Deborah Ann Woll is back as blood-sucking stunner Jessica in “True Blood,” and the actress often finds herself warning her boyfriend when she has skin-baring scenes.
While Jessica keeps her clothes on in the first episode of season five, Sunday at 9 p.m. on HBO, that likely won’t last long in the hit vampire show known for steamy sex scenes.
“I don’t do full nudity, but I do let [family] know if it’s going to be a sexually explicit scene, for particularly my boyfriend,” Woll says. “Most everyone else in my life, they just sort of roll their eyes, and go, ‘Okay, there she is doing it.’
“But it has deeper meaning for him, so I do prepare him for when those scenes are popping up.”
Jessica is a much more confident vampire in season five. She’s fairly young in the supernatural world, having been turned by vampire Bill (Stephen Moyer) at the end of the first season.
She spent much of seasons two and three figuring out how to live like a vampire, and trying to resist her teenage temptations to feed on any human in sight.
Last season left off with Jessica and her ex-boyfriend on the outs after he discovered she slept with his best friend, Jason (Ryan Kwanten). In Sunday’s premiere, she’s quick to point out she’s an older vampire than the newly turned one threatening Jason.
“It’s fun playing a changed Jessica,” Woll says. “Now that she’s a little older and been through some stuff, you can find a little more nuance, rather than just petulant teenager. It’s fun not being the only baby vamp.”
The other “baby” is former vampire-hating reverend Steve Newlin (Michael McMillian). And another series regular may also soon sport fangs.
“Jessica gets to be more powerful than another vampire for once, which I think is going to be an interesting power struggle there,” Woll says. “So she gets to be more confident and sow some wild oats.”
Woll, who grew up in Park Slope, had some social struggles of her own at the private middle school she went to in downtown Brooklyn.
“I was bullied a lot through middle school,” says Woll, now 27. “I probably annoyed other kids. I sang a lot in the halls and was very much an outspoken kid and I didn’t care about being cool, and I think that that really confused other kids.
“So yeah, I had people leave me a lot of very mean notes in my locker, bad rumors got started, a lot of prank phone calls, people stole my stuff. And I end up shutting up in high school. I was much more quiet and shy and people left me alone more.”

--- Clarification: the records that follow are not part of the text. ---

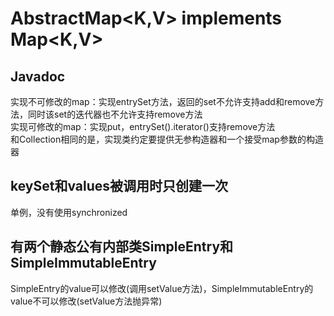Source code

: # AbstractMap\<K,V\> implements Map\<K,V\>

## Javadoc
实现不可修改的map：实现entrySet方法，返回的set不允许支持add和remove方法，同时该set的迭代器也不允许支持remove方法
<br>
实现可修改的map：实现put，entrySet().iterator()支持remove方法
<br>
和Collection相同的是，实现类约定要提供无参构造器和一个接受map参数的构造器

## keySet和values被调用时只创建一次
单例，没有使用synchronized
## 有两个静态公有内部类SimpleEntry和SimpleImmutableEntry
SimpleEntry的value可以修改(调用setValue方法)，SimpleImmutableEntry的value不可以修改(setValue方法抛异常)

In Sunday’s episode, Jessica hosts a karaoke house party where she sings the Runaways’ “Cherry Bomb.” Woll has done musicals and operas in the past, but had to downplay her singing background.
“I ended up working very hard for that [scene] because you want it definitely to sound like a 17-year-old girl,” she says. “They don’t want it to sound too practised or too rehearsed. You want it to sound like a couple of kids having a lot of fun. And sometimes that’s harder than it sounds.